Much has already been made of the rumours that Steve Tambellini is in talks with the Oilers for a contract extension. The architect of the current Oilers, according to some, should be able to see his rebuild through to the very end.
I disagree. I disagree so strongly that if such a move were to be made, I’d give up on the team that I’ve loved as long as I can remember. It’s a team that’s been as big a part of my life as anything outside of school, work or family. A team so much a part of me that one of my earliest childhood memories is looking through the sports sections for the Oilers score when I could barely read.
Steve Tambellini was hired in the summer of 2008 and since that date, the Oilers have fallen into a downward spiral, finishing last twice with a possibility of a third time this season. Red lights should have started flashing immediately when the Canucks passed over a guy with 18 years in the organization to hire Mike Gillis as their general manager, but alas it didn’t and the Oilers were extremely happy to bring him into the fold.
Call me impatient if you want, but you’d be wrong. I was very patient in the late 90’s and early aughts when the Oilers had to make decisions based on money. I recognized that Lowe sometimes had to sell a good player for younger players who might one day be. I hoped that the system would change enough so that the Oilers didn’t have to watch good players leave so they could get contracts that paid them $8 mil per year. I was patient after the Pronger trade, especially given how many veteran players they lost.
It’s not that I can’t wait for guys like Hall and Nugent-Hopkins and Eberle to become top players. My issue is that the group in charge has gotten it wrong once already and we are counting on this same group to not screw up again, and I struggle to come up with a single good reason as to why.
For starters, the one strength of the team has been completely obliterated with virtually nothing to show for it. Since he was hired, the Oilers have gone from a defence that looked like this:
Gilbert, Visnovsky, Grebeshkov, Souray, Smid, Staios, Strudwick
To the group we have today:
Gilbert, Smid, Potter, Sutton, Petry, Peckham, Whitney, Barker
The Oilers went from having pretty solid NHL depth to having one of the weakest blueline groups in the entire league. Out of this tear down, the Oilers have gained a 2nd and 3rd round pick.
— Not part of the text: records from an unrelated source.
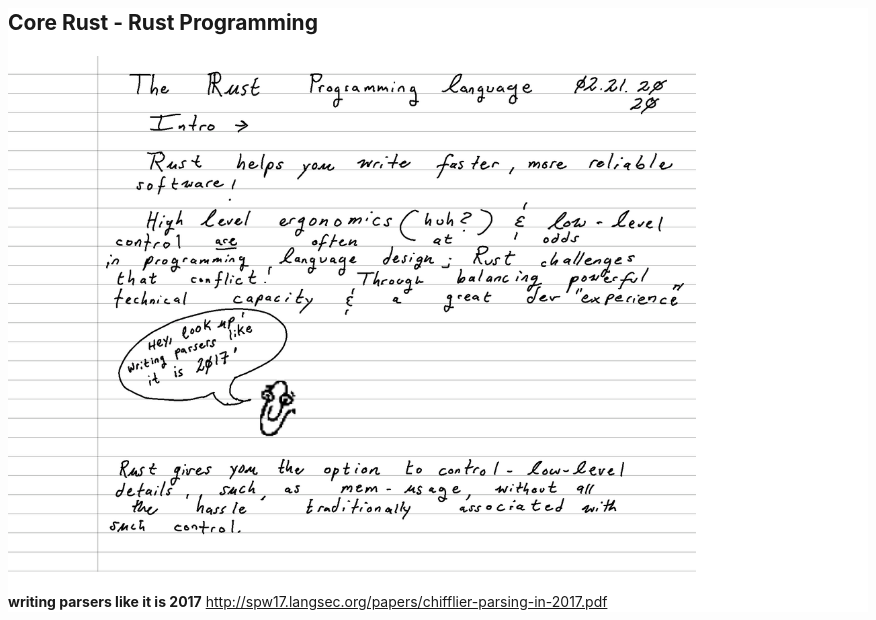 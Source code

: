 ## Core Rust - Rust Programming

<a>
  <img src="https://github.com/stan-alam/rust/blob/develop/CoreRust/RustPrg/images/01/RustPrg01%20-%201.png" width="80%" height="80%">
</a>

**writing parsers like it is 2017**
http://spw17.langsec.org/papers/chifflier-parsing-in-2017.pdf

<a>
Tambellini also signed Nikolai Khabibulin to a simply atrocious deal, completely ignoring everything other than the name of the player and the fact that he happened to win a cup several years earlier. What should be even more alarming is the attempts to justify the contract by pointing out that if they had signed someone better they wouldn’t have drafted Taylor Hall. When the best thing you can say about a signing is that it allowed you to suck so badly something good came out of it, I don’t consider that a defence.
North American sports is the only business in the world where you can be so horrible at your job that your incompetence actually helps out your organization. That’s not really the feature I want to have in the guy who is in charge of making things better.
Ultimately, the problem with Tambellini is that when he tries to make things better he actually makes them worse. The team tried to compete in 2009-10 and finished dead last. The team was supposed to show improvement this year and take a step and they are on pace to finish 2nd last.
The big need that was identified by the Oilers was size. They are too small up front and they get pushed around. The solution? Add a pair of 4th liners who don’t really play all that much. When you talk about being too small up front, you can’t just add 450lbs into your line-up and say problem solved. That doesn’t make a line with Gagner, Hall and Hemsky any physically tougher to play against.
The few good moves that you can attribute to Tambellini include:
- Being incompetent enough to get Taylor Hall.
- Getting Ryan Jones.
- Getting Ryan Smyth.
Everything else he’s done has either been marginal like getting rid of Moreau and Staios (who would be gone by now anyways), adding guys like Potter (depth D on a good team), Eager (hit and miss) or have been miserable failures because they were either bad moves (Khabibulin, Hordichuk) or just haven’t worked out right despite some evidence to the contrary (O’Sullivan, Belanger, Whitney).
Here is a guy whose good moves are overshadowed by his bad ones. He’s already failed once at putting together a competitive team and we somehow expect him to get it right this time? Why should he get more time? What has he shown that makes you think it’s going to be any different 3 years from now?